Rilevanza clinica
Mentre la maggior parte degli aspetti del trapianto cardiaco si sono evoluti notevolmente poiché il primo trapianto di cuore nel 1967, celle frigorifere (CS) rimane lo standard per donatore cuore conservazione1. CS espone l'organo per un periodo di ischemia fredda che limita l'intervallo di conservazione sicura (4 – 6 ore) e aumenta il rischio di primario dell'innesto disfunzione2,3,4. A causa della natura statica di CS, valutazioni di funzione o di interventi terapeutici non sono possibili nel tempo tra l'acquisizione dell'organo e trapianto. Si tratta di una limitazione particolare nei donatori estesa criteri tra cui cuori Donati dopo morte circolatori (DCD), creando un ostacolo per superare il notevole divario tra la domanda e l'attuale donatore piscina5,6. All'indirizzo che questa limitazione, ex situ di aspersione di cuore è stata proposta come un metodo novello, semi-fisiologico dei cuori donati conservazione, riducendo al minimo l'esposizione a ischemia fredda fornendo ossigenato, ricco di sostanze nutritive perfusato al cuore durante il tempo di conservazione 1 , 7 , 8.
Ex situ di aspersione di cuore
Uno dei metodi più frequentemente usati per ex situ esame del cuore isolato è Langendorff aspersione. In questo metodo, introdotto da Oskar Langendorff nel 1895, il sangue scorre nelle arterie coronarie e fuori il seno coronario del cuore isolato, con il cuore in un vuoto e battendo stato9,10. ESHP clinico in una modalità di Langendorff con l'apparato di Transmedics organo Care System (OCS) ha dimostrato di non essere inferiore a CS nella conservazione della standard-criteri donatore cuori1e ha facilitato il trapianto clinico di cuori DCD 11. Tuttavia, ci sono preoccupazioni circa la capacità del dispositivo per valutare la vitalità dell'organo, come un numero di cuori di donatori inizialmente pensati per essere trapiantabili sono stato scartato dopo aspersione su OCS3. L'OCS supporta il cuore nella modalità (non funzionante) di Langendorff e quindi possiede una capacità limitata per la valutazione della funzione di pompaggio del cuore3,12. Un corpo crescente di prova suggerisce che i parametri funzionali offrono un modo migliore per valutare la vitalità dell'organo, suggerendo che le valutazioni della funzione cardiaca possono diventare uno strumento affidabile per la valutazione e la selezione dei cuori per trapianto durante ESHP3 ,12,13,14, inoltre, i nostri studi sui cuori suina ex situ irrorati suggeriscono che ESHP in modalità di lavoro fornisce una maggiore conservazione funzionale del cuore durante la perfusione intervallo15,16.
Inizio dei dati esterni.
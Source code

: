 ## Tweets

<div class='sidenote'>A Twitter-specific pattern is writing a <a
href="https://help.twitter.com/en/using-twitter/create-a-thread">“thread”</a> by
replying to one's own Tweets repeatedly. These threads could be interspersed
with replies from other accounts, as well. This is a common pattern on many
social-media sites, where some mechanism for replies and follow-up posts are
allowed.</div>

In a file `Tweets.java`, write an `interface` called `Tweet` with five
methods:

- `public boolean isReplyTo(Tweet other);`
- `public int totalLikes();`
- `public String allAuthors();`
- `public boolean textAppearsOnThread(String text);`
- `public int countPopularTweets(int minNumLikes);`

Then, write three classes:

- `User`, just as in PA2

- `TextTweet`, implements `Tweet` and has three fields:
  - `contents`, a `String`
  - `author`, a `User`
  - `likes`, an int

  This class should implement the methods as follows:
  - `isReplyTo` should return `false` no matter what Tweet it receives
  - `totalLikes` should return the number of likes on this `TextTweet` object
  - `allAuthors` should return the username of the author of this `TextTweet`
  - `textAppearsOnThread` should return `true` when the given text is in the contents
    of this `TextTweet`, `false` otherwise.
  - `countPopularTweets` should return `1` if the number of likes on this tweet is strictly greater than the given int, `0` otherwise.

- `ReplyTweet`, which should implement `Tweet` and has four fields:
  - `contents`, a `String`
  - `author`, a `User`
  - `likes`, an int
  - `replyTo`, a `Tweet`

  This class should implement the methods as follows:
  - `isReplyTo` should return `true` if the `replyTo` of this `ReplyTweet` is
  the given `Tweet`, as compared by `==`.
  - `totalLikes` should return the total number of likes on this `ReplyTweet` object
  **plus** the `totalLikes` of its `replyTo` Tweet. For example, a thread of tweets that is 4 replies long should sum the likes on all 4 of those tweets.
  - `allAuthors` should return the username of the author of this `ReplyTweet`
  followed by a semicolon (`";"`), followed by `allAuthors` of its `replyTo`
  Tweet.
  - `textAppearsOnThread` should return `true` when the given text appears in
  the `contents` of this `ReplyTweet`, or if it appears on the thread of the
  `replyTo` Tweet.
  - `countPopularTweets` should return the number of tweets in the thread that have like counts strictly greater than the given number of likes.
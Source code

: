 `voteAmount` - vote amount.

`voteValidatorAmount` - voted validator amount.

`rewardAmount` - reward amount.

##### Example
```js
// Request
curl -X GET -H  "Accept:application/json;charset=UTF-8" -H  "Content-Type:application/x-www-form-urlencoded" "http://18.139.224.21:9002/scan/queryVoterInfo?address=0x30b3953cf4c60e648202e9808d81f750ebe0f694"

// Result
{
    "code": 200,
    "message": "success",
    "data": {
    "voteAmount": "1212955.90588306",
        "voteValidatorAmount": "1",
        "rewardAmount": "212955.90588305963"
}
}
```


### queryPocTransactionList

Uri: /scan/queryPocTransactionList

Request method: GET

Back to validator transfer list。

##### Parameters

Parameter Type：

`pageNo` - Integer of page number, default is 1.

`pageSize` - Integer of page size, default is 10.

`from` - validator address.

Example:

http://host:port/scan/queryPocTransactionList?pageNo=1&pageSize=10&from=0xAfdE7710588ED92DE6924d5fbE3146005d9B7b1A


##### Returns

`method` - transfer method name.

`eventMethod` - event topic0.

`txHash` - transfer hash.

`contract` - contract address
Un apparato ESHP capace di conservare il cuore in una modalità di lavoro deve possedere un livello di automazione in modo sicuro e preciso mantenere precarico, postcarico e portate. Inoltre, tale sistema deve possedere la flessibilità necessaria per facilitare le valutazioni complete della funzione cardiaca da intraprendere. The ESHP apparecchio usato qui è dotato di software personalizzato che 1) fornisce e mantiene desiderata aortica (Ao) e pressione/flusso atriale sinistro (LA) e 2) fornisce analisi in tempo reale dei parametri funzionali e la valutazione visiva delle forme d'onda di pressione con minima necessità di supervisione. Dati di pressione viene acquisiti con trasduttori di pressione fluido standard e flusso di dati viene acquisito con sonde di flusso di doppler del tempo di transito. Questi segnali vengono digitalizzati con un ponte e l'ingresso analogico, rispettivamente. Il cuore è posizionato orizzontalmente con una leggera elevazione per i grandi vasi su una membrana di silicone morbido. Gli allegati di inserimento di una canula passano attraverso la membrana, che incorpora una camera di conformità per la bagnatura eiezione ventricolare. L'obiettivo di questo lavoro è quello di fornire ai ricercatori nel campo del trapianto cardiaco con un protocollo per ex situ aspersione e valutazione del cuore, in condizioni normotermica, semi-fisiologiche in modalità di lavoro, in un modello di grande mammifero (maiale Yorkshire).